Review by Ren Zelen (@renzelen)
Directed by: Isaac Ezban
Starring: Gustavo Sánchez Parra, Cassandra Ciangherotti, Carmen Beato, Fernando Becerril, Humberto Busto, Santiago Torres, Luis Alberti
The Similars is primarily a self-conscious homage to old-school suspense-science-fiction, and is particularly reminiscent of The Twilight Zone, with moments which recall some of Hitchcock’s movie templates.
Mexican writer-director Isaac Ezban follows up his unnerving debut The Incident with The Similars (Los Parecidos), an homage to the science-fiction films of the 1950s and '60s which dealt with paranoia and the search for individual identity.
The Similars begins on the night of October 2, 1968, with a reference to actual events of political unrest in Mexico at that time, after hundreds of students were mown down by government forces in the Tlatelolco Massacre.
The entire movie takes place in a dimly lit, eerie bus station late at night. At first the stationmaster, Martin (Fernando Becerril), has just one impatient customer, bearded, shaggy haired, thirtysomething mining employee Ulises (Gustavo Sanchez Parra), who is frantic at not being able to get to the city where his wife is about to give birth. However, outside an unnaturally violent thunderstorm has paralysed all transport.

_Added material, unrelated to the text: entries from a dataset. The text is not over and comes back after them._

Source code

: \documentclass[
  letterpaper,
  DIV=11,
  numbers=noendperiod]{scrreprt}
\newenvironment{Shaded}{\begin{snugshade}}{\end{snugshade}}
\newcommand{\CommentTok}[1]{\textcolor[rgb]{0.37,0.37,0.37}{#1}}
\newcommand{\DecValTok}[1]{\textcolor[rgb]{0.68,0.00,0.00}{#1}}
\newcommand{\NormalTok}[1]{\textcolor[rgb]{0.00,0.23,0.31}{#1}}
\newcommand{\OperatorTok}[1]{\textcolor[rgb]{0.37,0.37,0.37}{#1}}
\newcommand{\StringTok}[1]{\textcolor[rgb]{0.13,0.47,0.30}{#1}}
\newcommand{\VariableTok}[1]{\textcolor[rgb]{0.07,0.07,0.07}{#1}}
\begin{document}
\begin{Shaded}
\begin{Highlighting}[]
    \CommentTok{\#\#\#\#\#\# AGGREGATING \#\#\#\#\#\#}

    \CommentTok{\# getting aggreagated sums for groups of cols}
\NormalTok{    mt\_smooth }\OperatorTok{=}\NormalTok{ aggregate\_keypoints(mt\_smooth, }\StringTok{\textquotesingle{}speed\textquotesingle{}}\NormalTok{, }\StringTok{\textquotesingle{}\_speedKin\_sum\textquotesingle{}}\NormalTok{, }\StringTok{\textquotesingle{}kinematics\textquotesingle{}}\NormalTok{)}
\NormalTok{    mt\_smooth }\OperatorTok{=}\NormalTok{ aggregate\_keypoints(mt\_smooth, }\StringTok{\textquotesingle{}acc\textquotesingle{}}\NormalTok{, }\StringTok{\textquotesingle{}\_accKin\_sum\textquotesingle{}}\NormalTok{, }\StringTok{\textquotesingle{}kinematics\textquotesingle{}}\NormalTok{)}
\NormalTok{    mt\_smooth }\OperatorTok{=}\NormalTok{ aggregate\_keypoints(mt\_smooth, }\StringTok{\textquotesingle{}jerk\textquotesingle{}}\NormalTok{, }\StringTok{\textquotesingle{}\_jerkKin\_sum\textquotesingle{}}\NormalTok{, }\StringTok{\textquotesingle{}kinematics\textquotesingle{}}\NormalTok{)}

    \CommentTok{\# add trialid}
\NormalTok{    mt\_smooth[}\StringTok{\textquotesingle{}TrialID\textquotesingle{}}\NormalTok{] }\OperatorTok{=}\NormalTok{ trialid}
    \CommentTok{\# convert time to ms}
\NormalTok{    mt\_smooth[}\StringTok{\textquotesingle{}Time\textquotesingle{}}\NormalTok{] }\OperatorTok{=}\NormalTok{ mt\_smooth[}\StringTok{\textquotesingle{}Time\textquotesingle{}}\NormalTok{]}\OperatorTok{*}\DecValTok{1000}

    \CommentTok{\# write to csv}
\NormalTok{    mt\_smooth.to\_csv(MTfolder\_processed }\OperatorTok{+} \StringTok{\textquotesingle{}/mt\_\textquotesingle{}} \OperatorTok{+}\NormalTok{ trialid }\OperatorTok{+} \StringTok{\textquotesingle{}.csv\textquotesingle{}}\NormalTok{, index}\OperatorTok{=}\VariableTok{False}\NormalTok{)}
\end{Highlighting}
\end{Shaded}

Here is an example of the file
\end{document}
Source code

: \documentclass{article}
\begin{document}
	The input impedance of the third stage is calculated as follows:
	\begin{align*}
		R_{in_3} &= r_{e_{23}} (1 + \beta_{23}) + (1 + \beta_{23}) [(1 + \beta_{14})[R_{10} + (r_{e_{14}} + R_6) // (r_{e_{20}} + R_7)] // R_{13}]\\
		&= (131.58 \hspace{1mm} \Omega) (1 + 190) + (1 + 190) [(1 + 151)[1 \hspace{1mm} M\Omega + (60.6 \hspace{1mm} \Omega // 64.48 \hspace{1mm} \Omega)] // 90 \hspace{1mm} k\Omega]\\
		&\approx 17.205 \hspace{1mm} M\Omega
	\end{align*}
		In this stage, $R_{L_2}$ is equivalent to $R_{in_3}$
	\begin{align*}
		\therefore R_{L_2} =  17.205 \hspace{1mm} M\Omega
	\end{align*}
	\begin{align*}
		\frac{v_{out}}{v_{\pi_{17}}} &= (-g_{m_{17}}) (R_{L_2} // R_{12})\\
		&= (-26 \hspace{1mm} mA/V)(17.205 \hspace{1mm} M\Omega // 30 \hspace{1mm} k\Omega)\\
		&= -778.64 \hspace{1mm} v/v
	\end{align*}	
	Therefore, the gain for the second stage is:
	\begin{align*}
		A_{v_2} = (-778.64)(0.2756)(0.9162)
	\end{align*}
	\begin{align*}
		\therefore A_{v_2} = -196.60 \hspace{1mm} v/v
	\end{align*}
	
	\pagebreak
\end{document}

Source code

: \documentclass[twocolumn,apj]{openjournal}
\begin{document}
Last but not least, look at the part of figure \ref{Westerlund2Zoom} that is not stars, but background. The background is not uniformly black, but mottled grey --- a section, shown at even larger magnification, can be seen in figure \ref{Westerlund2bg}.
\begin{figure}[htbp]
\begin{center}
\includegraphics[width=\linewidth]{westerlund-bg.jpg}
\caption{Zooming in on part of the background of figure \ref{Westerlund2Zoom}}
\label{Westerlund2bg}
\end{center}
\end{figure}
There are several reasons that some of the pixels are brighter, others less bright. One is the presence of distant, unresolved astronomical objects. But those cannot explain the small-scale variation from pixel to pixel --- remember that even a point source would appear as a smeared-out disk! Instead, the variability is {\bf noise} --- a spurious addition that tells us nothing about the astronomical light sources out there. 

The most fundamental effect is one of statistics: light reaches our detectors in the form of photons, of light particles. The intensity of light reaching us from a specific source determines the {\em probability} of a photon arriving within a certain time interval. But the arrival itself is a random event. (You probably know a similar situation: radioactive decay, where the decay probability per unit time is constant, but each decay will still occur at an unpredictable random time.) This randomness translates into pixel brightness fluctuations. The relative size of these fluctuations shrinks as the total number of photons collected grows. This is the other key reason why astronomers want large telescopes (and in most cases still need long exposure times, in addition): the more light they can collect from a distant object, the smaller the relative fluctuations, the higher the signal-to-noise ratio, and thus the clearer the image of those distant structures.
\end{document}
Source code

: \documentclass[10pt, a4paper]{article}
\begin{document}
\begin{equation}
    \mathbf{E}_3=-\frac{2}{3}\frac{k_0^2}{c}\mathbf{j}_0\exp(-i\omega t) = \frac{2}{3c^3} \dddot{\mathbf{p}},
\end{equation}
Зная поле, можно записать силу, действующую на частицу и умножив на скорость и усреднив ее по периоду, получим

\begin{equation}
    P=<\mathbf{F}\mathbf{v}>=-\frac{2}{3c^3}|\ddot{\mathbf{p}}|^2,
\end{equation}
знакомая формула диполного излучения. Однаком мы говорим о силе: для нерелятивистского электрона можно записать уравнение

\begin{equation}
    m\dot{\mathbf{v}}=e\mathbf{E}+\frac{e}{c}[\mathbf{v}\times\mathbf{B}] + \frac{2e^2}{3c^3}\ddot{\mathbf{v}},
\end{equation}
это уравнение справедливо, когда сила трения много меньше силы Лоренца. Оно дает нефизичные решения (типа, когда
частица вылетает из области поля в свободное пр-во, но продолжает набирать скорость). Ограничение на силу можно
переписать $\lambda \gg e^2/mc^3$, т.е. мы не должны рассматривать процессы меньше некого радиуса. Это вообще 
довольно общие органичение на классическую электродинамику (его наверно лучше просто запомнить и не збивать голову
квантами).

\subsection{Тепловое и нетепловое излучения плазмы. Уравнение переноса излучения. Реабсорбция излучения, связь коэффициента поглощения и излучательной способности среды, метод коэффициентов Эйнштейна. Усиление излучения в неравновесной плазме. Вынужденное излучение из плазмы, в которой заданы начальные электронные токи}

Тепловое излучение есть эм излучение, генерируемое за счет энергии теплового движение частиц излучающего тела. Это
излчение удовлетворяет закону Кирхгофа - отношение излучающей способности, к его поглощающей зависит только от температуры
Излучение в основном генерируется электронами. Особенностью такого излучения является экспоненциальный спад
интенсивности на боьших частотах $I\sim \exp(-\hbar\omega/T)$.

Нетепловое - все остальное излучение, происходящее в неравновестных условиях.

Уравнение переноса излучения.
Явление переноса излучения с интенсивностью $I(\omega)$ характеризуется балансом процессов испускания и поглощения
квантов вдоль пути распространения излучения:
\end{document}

They are soon joined by the heavily pregnant Irene (Cassandra Ciangherotti), fleeing from an abusive husband. The travellers prove sympathetic to each other’s distress, but become increasingly disturbed by the behaviour of the other characters - an elderly, non-Spanish speaking native woman (Maria Elena Olivares) who seems to be intoning spells and curses, a restroom attendant (Catalina Salas) who becomes inexplicably alarmed at Irene’s desire to leave the building, and the increasingly hostile Martin.
As the rain pours outside and the radio gives interrupted, ominous updates on some unexplained event, more storm refugees arrive. These include paranoid taxi driver/medical student Alvaro (Humberto Busto), police detective Reyes (Alberto Estrella), and socialite housewife Gertrudis (Carmen Beato), whose young son, Ignacio (Santiago Torres), appears to be very ill and frail.
However, Ignacio’s mother becomes fiercely over-protective and panicky any time her son wakes from his stupor or becomes agitated. Both we and Alvaro the medical student, begin to wonder what mysterious condition he is suffering from and why she keeps giving him injections to sedate him?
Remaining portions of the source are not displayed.